Un altro uso frequente del concetto di UML agile abbraccia sempre la creazione rapida di schizzi, snellita dalla liturgia di processi model-based come Unified Process, per poi vedere questi schizzi “cristallizzati” o, peggio, cestinati dopo il loro primo uso. Un modello è una specifica in movimento. Usare UML nelle prime fasi di analisi e poi procedere senza mantenere e far evolvere il modello non vuol dire essere agili. Vuol solo dire procedere senza specifica, senza visione. Se decidiamo di accostare a UML il termine agile, lo facciamo per altri motivi. Lo facciamo ad esempio perché abbiamo in mente i principi e le pratiche di modellazione agile. I processi aziendali devono essere in armonia col vestito di modellazione agile, altrimenti usiamo dei termini per il solo effetto di marketing. Non significano nulla.
Attorno all’agilità si muove tutta l’organizzazione. Continuare a svolgere l’analisi, il design, l’implementazione con dinamiche tipiche del modello a cascata non può conciliarsi con i valori agili. Adottare prima gli strumenti, costruendo poi i processi attorno ad essi non può conciliarsi con i valori agili. Creare una frattura tra l’analisi e lo sviluppo, mettendo in competizione i rispettivi team non può conciliarsi con i valori agili. L’agilità nella modellazione si ottiene piuttosto segregando un sottoinsieme della notazione e usandolo, anche informalmente (ma non per questo senza precisione), per codificare un modello concettuale che, al pari di un linguaggio ubiquo, viene usato come nucleo di conoscenze per trasformare il problema nella soluzione, tenendo le due viste indipendenti ma correlate. Essere agile significa sapere quali diagrammi fare, quando farli, per chi e con quale livello di dettaglio farli. Essere agili vuol dire ancora saper usare il principio di scala per individuare il livello più strategico in cui dedicare il maggior sforzo di modellazione. Essere agili significa infine usare il principio di elisione in ogni diagramma, così da lasciare solo i concetti essenziali, senza nasconderli in mezzo a dettagli implementativi.

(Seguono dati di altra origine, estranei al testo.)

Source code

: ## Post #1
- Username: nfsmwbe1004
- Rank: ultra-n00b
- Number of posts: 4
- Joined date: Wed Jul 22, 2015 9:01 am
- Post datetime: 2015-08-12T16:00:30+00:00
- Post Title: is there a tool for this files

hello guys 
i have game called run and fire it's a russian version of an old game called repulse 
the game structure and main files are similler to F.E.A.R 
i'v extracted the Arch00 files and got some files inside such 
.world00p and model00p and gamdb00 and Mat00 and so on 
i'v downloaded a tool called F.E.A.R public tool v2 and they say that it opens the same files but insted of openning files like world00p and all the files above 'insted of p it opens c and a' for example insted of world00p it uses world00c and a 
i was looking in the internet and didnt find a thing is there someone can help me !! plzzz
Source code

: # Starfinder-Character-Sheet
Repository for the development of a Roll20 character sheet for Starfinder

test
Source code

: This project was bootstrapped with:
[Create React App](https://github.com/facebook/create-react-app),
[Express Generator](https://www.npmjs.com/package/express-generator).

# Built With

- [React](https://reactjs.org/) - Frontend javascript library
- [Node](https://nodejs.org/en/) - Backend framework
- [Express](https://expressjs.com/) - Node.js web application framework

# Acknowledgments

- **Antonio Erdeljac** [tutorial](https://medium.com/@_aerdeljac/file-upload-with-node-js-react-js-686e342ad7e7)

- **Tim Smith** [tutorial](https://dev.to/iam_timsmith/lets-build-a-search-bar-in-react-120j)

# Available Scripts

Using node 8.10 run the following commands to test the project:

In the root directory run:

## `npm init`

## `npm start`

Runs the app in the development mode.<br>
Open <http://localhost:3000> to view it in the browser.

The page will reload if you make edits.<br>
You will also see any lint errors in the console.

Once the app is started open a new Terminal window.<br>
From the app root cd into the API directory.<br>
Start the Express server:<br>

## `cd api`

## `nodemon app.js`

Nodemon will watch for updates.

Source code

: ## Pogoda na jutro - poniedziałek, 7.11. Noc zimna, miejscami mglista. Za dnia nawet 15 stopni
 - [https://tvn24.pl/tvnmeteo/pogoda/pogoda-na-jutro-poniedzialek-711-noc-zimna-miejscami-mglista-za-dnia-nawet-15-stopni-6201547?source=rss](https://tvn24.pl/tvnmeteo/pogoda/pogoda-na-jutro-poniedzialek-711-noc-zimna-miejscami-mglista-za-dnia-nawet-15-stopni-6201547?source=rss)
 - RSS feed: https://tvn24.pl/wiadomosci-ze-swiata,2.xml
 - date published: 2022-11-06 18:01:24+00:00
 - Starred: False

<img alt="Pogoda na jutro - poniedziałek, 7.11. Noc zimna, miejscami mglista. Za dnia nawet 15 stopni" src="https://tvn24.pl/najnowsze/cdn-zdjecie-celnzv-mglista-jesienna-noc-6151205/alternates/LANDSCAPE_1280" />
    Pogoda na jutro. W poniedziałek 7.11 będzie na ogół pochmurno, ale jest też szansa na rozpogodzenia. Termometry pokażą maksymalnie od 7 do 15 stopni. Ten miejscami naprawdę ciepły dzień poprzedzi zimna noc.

Per fare tutto questo serve un team forte che metta insieme analisti, progettisti, sviluppatori, project manager, product manager e li faccia lavorare insieme. Per fare questo non servono strumenti esosi, serve prima di tutto cultura. E attraverso la cultura si costruisce un team migliore. Un software migliore, dopotutto, passa necessariamente per un team migliore. Essere agili passa per la maturità di tutti i processi aziendali e non solo di quelli relativi allo sviluppo del software. Essere agili è una cultura. Essere agili è tutto questo. Essere agili non è per tutti.